CAHID’s latest development, The Leverhulme Centre for Forensic Science, was opened by HM The Queen on 6th July 2016. It perfectly exemplifies the links with tradition because it is aptly housed in the heart of the oldest part of campus in the building which was once the Fleming Gymnasium of 1905. This addition to the forensic science facility raises the bar in the standards of techniques, thereby supporting the nation’s judicial system and reinforcing The University of Dundee’s ranking as number one in the UK for forensic science, based on the work of the CAHID.

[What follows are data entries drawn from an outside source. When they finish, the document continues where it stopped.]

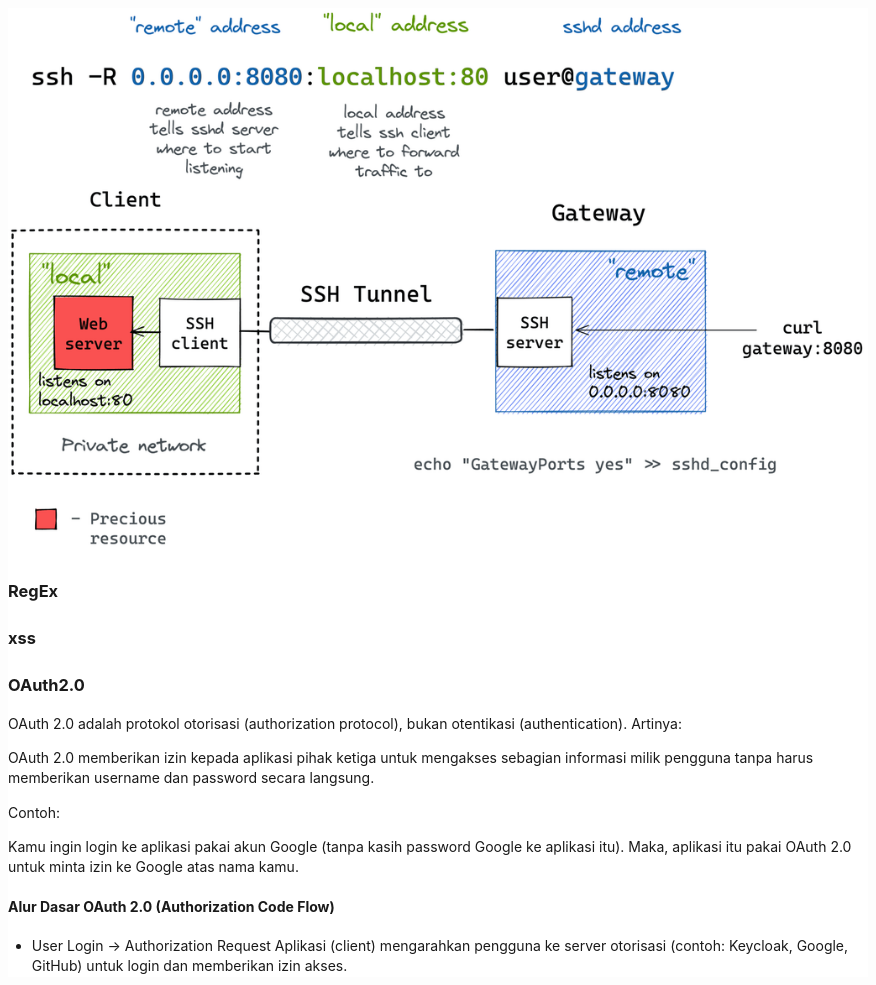 ![SSH-remote](./img/SSH-remote.png)

### RegEx

### xss

### OAuth2.0

OAuth 2.0 adalah protokol otorisasi (authorization protocol), bukan otentikasi (authentication). Artinya:

OAuth 2.0 memberikan izin kepada aplikasi pihak ketiga untuk mengakses sebagian informasi milik pengguna tanpa harus memberikan username dan password secara langsung.

Contoh:

Kamu ingin login ke aplikasi pakai akun Google (tanpa kasih password Google ke aplikasi itu). Maka, aplikasi itu pakai OAuth 2.0 untuk minta izin ke Google atas nama kamu.

#### Alur Dasar OAuth 2.0 (Authorization Code Flow)

- User Login → Authorization Request
Aplikasi (client) mengarahkan pengguna ke server otorisasi (contoh: Keycloak, Google, GitHub) untuk login dan memberikan izin akses.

Professor Sue Black leads CAHID and takes pride in the fact that it is one of the world’s foremost institutions for the study and application of human anatomy, forensic human identification, disaster victim identification, forensic science research and forensic and medical art. In recognition of her services she received a Damehood in The Queen’s 90th Birthday Honours List to add to her earlier OBE, and while the University, and indeed the whole city, bask in this award to one of their ‘own’, Professor Black is at pains to insist that the award comes on the back of the efforts of her whole department and her remarkable colleagues.
Another of the recent developments which sets Dundee apart is in Human Anatomy, and CAHID’s move to a different embalming technique. Dundee became the first in the UK to introduce the Thiel soft-fix approach to embalming, and research through this new method has resulted in new and improved surgical devices. The switch to this method entailed the building of a new mortuary, and, in helping to fund this, this assistance of some of the nation’s best crime writers was sought – this was fitting as many of these writers have used knowledge gleaned from CAHID to ‘flesh out’ their stories. The new mortuary is named after Val McDermid, and the Dissection Room after Stuart McBride, in gratitude for their extensive support. The department, which, back in 1889, almost certainly received the body of the last man to be hanged in Dundee, still provides students of Anatomy, Dentistry, Medicine and Forensic Anthropology with the vital opportunity to work on the human cadaver.
CAHID was awarded the Queen’s Anniversary Prize for Higher Education 2014 and this hugely prestigious award again brought renown and pride to the University and to the city.
Hands identification, innovative fingerprinting, and a new generation of lifesaving smoke alarms, are amongst many developments pioneered by a department which receives over 400 forensic enquiries every year from police forces across the UK and further afield. ‘Standing still’ is not an option for CAHID – not when it’s run by its dedicated team of professionals.